Ya en el colegio, con 5 años más o menos me sentí profundamente atraída por… (perdóname Señor) Bertín Osborne, Bertín, sí. Bertín de joven, con su sonrisa perfecta y su soltura de conquistador andaluz de ojos azules.

Por supuesto, yo aún no era mujer de mundo, y no había meditado suficiente acerca de una figura que rechazo con todo lo que tengo: la del seductor, la del machote, pero sobretodo la del “cachondo mental”, con ese sentirse soñado… con esa mano que parece haber dado azotitos a los traseros más bellos de las jovencitas más complacientes de los cinco continentes, mientras que la otra mano sujeta una copa de jerez fresquita…

Después me enamoré de George, de George Michael, con sus falsas espuelas, su guitarra, sus gafas de aviador, sus mechas rubias y sus vaqueros rasgados… pobre de mí. Y entonces me volví loca perdida por un negro: Michael Jackson, yo estudiaba ballet y él era un genio musical y un brillantísimo bailarín y coreógrafo… Tendría unos 10 años y lo encontraba tan sexy… hubiera huído con él segurísimo. Menos mal que no se le ocurrió venir a mi colegio de monjas de Vitoria a buscarme. Dejé de amarle gradualmente a medida que se convertía en blanco.

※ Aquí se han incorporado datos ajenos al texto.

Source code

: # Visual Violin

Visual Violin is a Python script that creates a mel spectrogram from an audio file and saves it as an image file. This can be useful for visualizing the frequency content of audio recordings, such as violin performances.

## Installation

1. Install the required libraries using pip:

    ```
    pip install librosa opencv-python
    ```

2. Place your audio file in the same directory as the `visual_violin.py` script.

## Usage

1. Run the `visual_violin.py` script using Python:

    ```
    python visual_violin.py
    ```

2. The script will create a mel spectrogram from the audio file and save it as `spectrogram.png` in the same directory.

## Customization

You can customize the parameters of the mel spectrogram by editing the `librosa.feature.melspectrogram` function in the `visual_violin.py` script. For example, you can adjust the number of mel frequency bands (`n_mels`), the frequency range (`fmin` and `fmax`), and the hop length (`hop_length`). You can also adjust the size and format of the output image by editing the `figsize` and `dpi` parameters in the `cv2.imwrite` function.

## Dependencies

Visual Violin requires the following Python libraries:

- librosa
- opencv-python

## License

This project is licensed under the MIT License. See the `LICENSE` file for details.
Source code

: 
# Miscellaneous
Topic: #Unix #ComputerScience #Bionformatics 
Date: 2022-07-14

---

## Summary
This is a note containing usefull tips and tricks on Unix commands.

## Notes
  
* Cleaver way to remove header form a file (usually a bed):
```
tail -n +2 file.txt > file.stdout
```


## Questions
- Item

Siempre tuve un cuerpo de escándalo, a los 13 me “pidieron salir” todos los niños que conocía y procuré decirles a todos que sí, organizando un calendario imposible que apliqué rigurosamente sin darle a ninguno de ellos más importancia que a los otros…

A los 17 me colé hasta el músculo braquiorradial por un muchacho bastante turbio, inquietantemente delgado, no disparatadamente inteligente, analfabeto, ennoviadísimo, medio toxicómano, inmoral, infiel, inconsciente, psicopatón, machista y, lo peor, pobre, que me partió el corazón y me precipitó a enclaustrarme meses en el ático de mis padres sin parar de escuchar Laura Pausini….

Desde mis desdichas adolescentes hasta mis 44 actuales, mi vida sentimental ha sido un tango, qué quieren que les diga, ¿escribo el libro?